Stellantis chiede più soldi La Fiom: vadano agli operai
Automotive Tavolo con il ministro Urso che promette di ricalibrare gli incentivi. L’azienda non dà garanzie su modelli e occupazione. Il sindacato: serve un fondo per il settore
Automotive Tavolo con il ministro Urso che promette di ricalibrare gli incentivi. L’azienda non dà garanzie su modelli e occupazione. Il sindacato: serve un fondo per il settore
Sotto il ministero gli operai della Fiom che protestavano per il poco lavoro; sopra i vertici dell’azienda che chiedevano al governo ancora più incentivi per affrontare la svolta all’elettrico, resa definitiva dal voto del parlamento europeo.
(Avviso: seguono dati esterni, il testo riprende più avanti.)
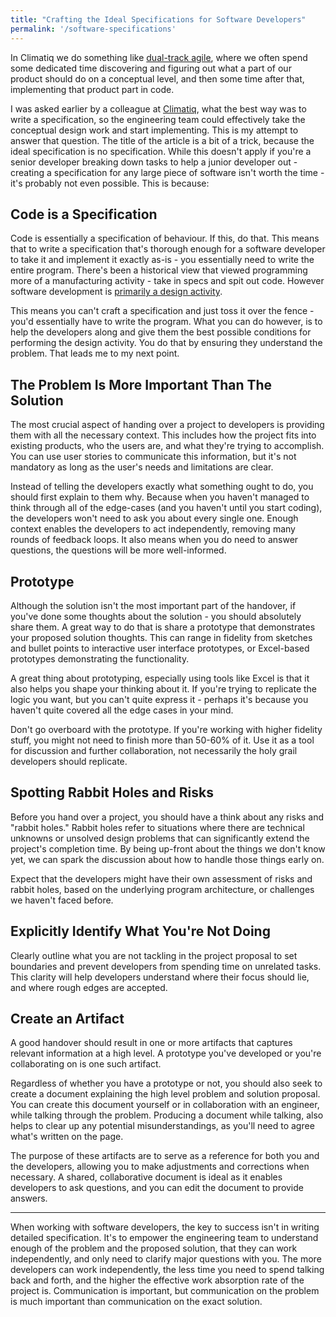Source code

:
 ```yaml
---
title: "Crafting the Ideal Specifications for Software Developers"
permalink: '/software-specifications'
---
```


In Climatiq we do something like [dual-track agile](https://www.productboard.com/glossary/dual-track-agile/), where we often spend some dedicated time discovering and figuring out what a part of our product should do on a conceptual level, and then some time after that, implementing that product part in code.

I was asked earlier by a colleague at [Climatiq](https://www.climatiq.io/), what the best way was to write a specification, so the engineering team could effectively take the conceptual design work and start implementing. This is my attempt to answer that question. The title of the article is a bit of a trick, because the ideal specification is no specification. While this doesn't apply if you're a senior developer breaking down tasks to help a junior developer out - creating a specification for any large piece of software isn't worth the time - it's probably not even possible. This is because:

## Code **is** a Specification

Code is essentially a specification of behaviour. If this, do that. This means that to write a specification that's thorough enough for a software developer to take it and implement it exactly as-is - you essentially need to write the entire program.
There's been a historical view that viewed programming more of a manufacturing activity - take in specs and spit out code. However software development is [primarily a design activity](https://wiki.c2.com/?TheSourceCodeIsTheDesignhttps://wiki.c2.com/?TheSourceCodeIsTheDesign).

This means you can't craft a specification and just toss it over the fence - you'd essentially have to write the program. What you can do however, is to help the developers along and give them the best possible conditions for performing the design activity. You do that by ensuring they understand the problem. That leads me to my next point.

## The Problem Is More Important Than The Solution

The most crucial aspect of handing over a project to developers is providing them with all the necessary context.
This includes how the project fits into existing products, who the users are, and what they're trying to accomplish. You can use user stories to communicate this information, but it's not mandatory as long as the user's needs and limitations are clear.

Instead of telling the developers exactly what something ought to do, you should first explain to them why. Because when you haven't managed to think through all of the edge-cases (and you haven't until you start coding), the developers won't need to ask you about every single one. Enough context enables the developers to act independently, removing many rounds of feedback loops. It also means when you do need to answer questions, the questions will be more well-informed.

## Prototype
Although the solution isn't the most important part of the handover, if you've done some thoughts about the solution - you should absolutely share them.
A great way to do that is share a prototype that demonstrates your proposed solution thoughts. This can range in fidelity from sketches and bullet points to interactive user interface prototypes, or Excel-based prototypes demonstrating the functionality.

A great thing about prototyping, especially using tools like Excel is that it also helps you shape your thinking about it. If you're trying to replicate the logic you want, but you can't quite express it - perhaps it's because you haven't quite covered all the edge cases in your mind.

Don't go overboard with the prototype. If you're working with higher fidelity stuff, you might not need to finish more than 50-60% of it. Use it as a tool for discussion and further collaboration, not necessarily the holy grail developers should replicate.

## Spotting Rabbit Holes and Risks

Before you hand over a project, you should have a think about any risks and "rabbit holes." Rabbit holes refer to situations where there are technical unknowns or unsolved design problems that can significantly extend the project's completion time.
By being up-front about the things we don't know yet, we can spark the discussion about how to handle those things early on.

Expect that the developers might have their own assessment of risks and rabbit holes, based on the underlying program architecture, or challenges we haven't faced before.

## Explicitly Identify What You're Not Doing

Clearly outline what you are not tackling in the project proposal to set boundaries and prevent developers from spending time on unrelated tasks. This clarity will help developers understand where their focus should lie, and where rough edges are accepted.

## Create an Artifact

A good handover should result in one or more artifacts that captures relevant information at a high level. A prototype you've developed or you're collaborating on is one such artifact.

Regardless of whether you have a prototype or not, you should also seek to create a document explaining the high level problem and solution proposal.
You can create this document yourself or in collaboration with an engineer, while talking through the problem.
Producing a document while talking, also helps to clear up any potential misunderstandings, as you'll need to agree what's written on the page. 

The purpose of these artifacts are to serve as a reference for both you and the developers, allowing you to make adjustments and corrections when necessary. A shared, collaborative document is ideal as it enables developers to ask questions, and you can edit the document to provide answers.

---

When working with software developers, the key to success isn't in writing detailed specification. It's to empower the engineering team to understand enough of the problem and the proposed solution, that they can work independently, and only need to clarify major questions with you. The more developers can work independently, the less time you need to spend talking back and forth, and the higher the effective work absorption rate of the project is. Communication is important, but communication on the problem is much important than communication on the exact solution.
Il primo tavolo Stellantis con il ministro Adolfo Urso si è chiuso con poche risposte e tanti punti di domanda.
Il colosso nato dall’assorbimento di Fca da parte dei francesi di Psa promette investimenti e nuovi modelli, ma solo dal 2024. Per quest’anno il tunnel degli ammortizzatori sociali e della produzione a singhiozzo è assicurato per i 46 mila dipendenti italiani rimasti (5 mila sono usciti fra pensionamenti e incentivi negli ultimi due anni).
Il quadro del mercato dell’auto in Italia è avvilente: nonostante il rinnovo degli incentivi per rottamazione e acquisto di veicoli elettrici o ibridi, le vendite sono bassissime.
E così Stellantis, che globalmente ha i conti in super attivo, ha però buon gioco a chiedere al governo italiano di aumentare gli incentivi, con Urso pronto a promettere di ricalibrarli, sebbene in continuità con il governo Draghi. Dopo la storica protesta in comune fra Federmeccanica e sindacati, l’allora ministro Giorgetti stanziò a sostegno del settore 2,6 miliardi per il periodo 2022-2024, mentre resterebbero solo 6 miliardi da spendere entro il 2030: molto meno che in Francia e Germania.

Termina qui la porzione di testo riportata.